Aberrant sensory processing in patients with ASD is regarded as the basis of their impairments in social cognition and adaptive behaviour (Ben-Sasson et al. 2009). Green et al. (2018) showed that task-irrelevant tactile stimulation complicates the comprehension of the meaning of “sarcasm”, which is needed to interpret communicative intents in non-literal language. In the task, neural activities in the left auditory language areas (angular gyrus) and the occipital cortex degraded by the distractive tactile stimuli with strong activation in the somatosensory cortex. The degraded neural activity would reflect that they shifted their attention away from the task and towards the sensory stimuli. In contrast, the degradation in neural responses disappeared when they were required to shift their attention to the facial expression and tone of voice of the speaker, while the medial prefrontal cortex (mPFC) strongly activated. Thus, strong mPFC activation was assumed to inhibit distractive sensory inputs in order to properly interpret the communicative intents. These findings including our present results indicate that several stages exist regarding the occurrence factor of hyper-reactivity. In one stage, weak inhibitory function on sensory inputs and resulting strong neural activation in the primary sensory cortex would be an important factor. Higher temporal resolution of sensory stimuli may be related with this stage because this feature of sensory processing would result in vast amounts of inflow of sensory information. Difficulty in attentional deprivation from distractive and/or unpleasant feelings of sensory stimuli may play an important role at another stage. Aversive touch was found to facilitate neural activation in the posterior cingulate cortex and the insula in individuals with ASD (Cascio et al. 2012), and the amplitude of the activity in the insula was positively correlated with the severity of disabilities in social communication measured by the ADOS-2. Thus, we speculate that excessively strong neural responses by sensory inputs in connection with weak inhibitory function exist at the first stage, and then, this over-responsivity would interfere with adaptive social communication and emotional processing.

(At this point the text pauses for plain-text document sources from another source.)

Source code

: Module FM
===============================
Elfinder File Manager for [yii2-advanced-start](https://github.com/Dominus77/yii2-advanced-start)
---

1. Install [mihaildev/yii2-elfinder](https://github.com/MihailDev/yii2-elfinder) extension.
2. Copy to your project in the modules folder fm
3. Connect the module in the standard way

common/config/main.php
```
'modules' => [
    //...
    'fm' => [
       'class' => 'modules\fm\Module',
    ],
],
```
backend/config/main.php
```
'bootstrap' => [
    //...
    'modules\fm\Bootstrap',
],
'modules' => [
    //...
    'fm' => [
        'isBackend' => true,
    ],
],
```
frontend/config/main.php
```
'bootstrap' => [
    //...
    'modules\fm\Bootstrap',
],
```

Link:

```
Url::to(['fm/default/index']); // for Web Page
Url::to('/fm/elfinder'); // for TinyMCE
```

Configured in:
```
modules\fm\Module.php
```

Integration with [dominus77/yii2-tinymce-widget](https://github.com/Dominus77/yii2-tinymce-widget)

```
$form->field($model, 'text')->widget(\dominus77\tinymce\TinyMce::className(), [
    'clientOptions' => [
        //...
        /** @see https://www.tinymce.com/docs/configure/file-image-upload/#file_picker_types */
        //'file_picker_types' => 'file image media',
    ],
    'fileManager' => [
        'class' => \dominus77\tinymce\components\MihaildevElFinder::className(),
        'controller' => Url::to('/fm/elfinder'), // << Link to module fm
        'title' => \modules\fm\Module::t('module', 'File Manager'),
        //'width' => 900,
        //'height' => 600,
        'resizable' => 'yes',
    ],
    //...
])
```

Our study provides the first report indicating that the temporal processing of vibrotactile stimuli may underlie sensory hypersensitivity, while detection threshold/sensitivity for high frequency vibrotactile stimuli may be linked to the severity of some ASD symptoms. Enhanced sensory processing in patients with ASD may result in a large inflow of sensory signals from the surrounding environment, the several neural substrates contributing to the diversity of sensory processing in these patients. Thus, treatment plans must consider individual sensory sensitivity levels, which may consequently determine the patients’ compliance to treatment.